Your assignment: Starting with the line that contains "Claudia Linnhoff-Popien, „Deep" and stopping after the line that contains "Transfer Learning, ICAART 2021.", return each line below exactly as written, with no others.

The records:

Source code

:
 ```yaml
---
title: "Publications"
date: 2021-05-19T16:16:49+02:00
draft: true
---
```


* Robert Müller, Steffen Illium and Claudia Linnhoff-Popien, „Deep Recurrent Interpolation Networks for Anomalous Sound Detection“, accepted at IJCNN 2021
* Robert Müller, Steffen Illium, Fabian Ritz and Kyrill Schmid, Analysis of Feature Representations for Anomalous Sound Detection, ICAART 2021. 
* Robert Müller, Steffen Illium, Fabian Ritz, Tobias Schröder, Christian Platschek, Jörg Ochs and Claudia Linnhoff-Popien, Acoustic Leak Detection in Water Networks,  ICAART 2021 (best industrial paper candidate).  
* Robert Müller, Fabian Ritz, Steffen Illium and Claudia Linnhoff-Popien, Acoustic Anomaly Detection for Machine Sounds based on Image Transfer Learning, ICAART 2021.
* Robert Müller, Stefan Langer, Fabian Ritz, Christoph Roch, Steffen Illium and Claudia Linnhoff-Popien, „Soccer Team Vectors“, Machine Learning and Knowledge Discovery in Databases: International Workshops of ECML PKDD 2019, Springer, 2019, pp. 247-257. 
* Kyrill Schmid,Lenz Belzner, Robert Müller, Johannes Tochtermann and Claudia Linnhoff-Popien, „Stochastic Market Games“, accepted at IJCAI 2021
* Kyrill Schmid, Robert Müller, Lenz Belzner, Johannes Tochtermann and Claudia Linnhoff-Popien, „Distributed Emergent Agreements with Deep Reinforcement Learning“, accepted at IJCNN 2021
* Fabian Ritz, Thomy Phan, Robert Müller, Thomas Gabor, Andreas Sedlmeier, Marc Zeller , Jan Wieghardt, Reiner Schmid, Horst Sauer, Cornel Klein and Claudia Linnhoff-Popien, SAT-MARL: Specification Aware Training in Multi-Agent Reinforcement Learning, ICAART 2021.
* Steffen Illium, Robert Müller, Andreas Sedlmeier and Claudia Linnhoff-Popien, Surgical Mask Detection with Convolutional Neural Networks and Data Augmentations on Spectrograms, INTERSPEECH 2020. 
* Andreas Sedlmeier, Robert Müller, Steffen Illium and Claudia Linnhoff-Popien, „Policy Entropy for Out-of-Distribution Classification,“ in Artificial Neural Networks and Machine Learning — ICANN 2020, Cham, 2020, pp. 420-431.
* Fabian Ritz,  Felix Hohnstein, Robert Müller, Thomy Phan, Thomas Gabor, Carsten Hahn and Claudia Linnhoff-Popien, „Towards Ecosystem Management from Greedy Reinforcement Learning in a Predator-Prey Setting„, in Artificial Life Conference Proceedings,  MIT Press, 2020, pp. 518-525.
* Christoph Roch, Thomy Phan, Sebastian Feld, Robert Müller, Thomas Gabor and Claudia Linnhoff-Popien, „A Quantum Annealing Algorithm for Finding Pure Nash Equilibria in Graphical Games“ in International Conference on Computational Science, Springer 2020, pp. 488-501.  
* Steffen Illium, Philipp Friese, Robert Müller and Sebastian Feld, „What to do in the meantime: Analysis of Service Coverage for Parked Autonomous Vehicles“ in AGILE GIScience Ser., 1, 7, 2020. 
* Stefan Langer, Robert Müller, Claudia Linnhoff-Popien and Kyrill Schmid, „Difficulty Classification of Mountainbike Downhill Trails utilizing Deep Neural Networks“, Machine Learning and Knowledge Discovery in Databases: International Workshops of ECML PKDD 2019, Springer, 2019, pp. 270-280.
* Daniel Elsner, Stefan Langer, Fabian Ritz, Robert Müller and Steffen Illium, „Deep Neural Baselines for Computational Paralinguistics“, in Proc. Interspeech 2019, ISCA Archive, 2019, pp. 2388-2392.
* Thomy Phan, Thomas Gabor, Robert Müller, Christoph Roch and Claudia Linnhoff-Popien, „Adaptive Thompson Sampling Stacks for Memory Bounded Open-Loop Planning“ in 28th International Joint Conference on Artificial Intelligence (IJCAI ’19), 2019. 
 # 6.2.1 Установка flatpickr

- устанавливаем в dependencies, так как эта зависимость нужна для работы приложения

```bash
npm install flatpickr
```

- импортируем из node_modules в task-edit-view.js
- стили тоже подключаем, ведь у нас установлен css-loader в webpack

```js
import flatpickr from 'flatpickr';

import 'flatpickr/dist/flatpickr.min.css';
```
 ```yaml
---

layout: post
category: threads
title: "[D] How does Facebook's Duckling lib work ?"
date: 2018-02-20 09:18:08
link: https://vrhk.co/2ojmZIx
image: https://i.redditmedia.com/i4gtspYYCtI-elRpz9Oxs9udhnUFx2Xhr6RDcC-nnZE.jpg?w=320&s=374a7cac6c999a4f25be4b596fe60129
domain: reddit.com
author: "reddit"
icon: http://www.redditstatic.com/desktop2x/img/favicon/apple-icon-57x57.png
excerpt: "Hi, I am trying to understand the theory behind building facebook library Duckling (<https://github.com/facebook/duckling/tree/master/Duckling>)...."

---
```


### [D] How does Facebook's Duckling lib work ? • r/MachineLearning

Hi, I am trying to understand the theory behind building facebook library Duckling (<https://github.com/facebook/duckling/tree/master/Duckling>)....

Exercise answer:
* Robert Müller, Steffen Illium and Claudia Linnhoff-Popien, „Deep Recurrent Interpolation Networks for Anomalous Sound Detection“, accepted at IJCNN 2021
* Robert Müller, Steffen Illium, Fabian Ritz and Kyrill Schmid, Analysis of Feature Representations for Anomalous Sound Detection, ICAART 2021. 
* Robert Müller, Steffen Illium, Fabian Ritz, Tobias Schröder, Christian Platschek, Jörg Ochs and Claudia Linnhoff-Popien, Acoustic Leak Detection in Water Networks,  ICAART 2021 (best industrial paper candidate).  
* Robert Müller, Fabian Ritz, Steffen Illium and Claudia Linnhoff-Popien, Acoustic Anomaly Detection for Machine Sounds based on Image Transfer Learning, ICAART 2021.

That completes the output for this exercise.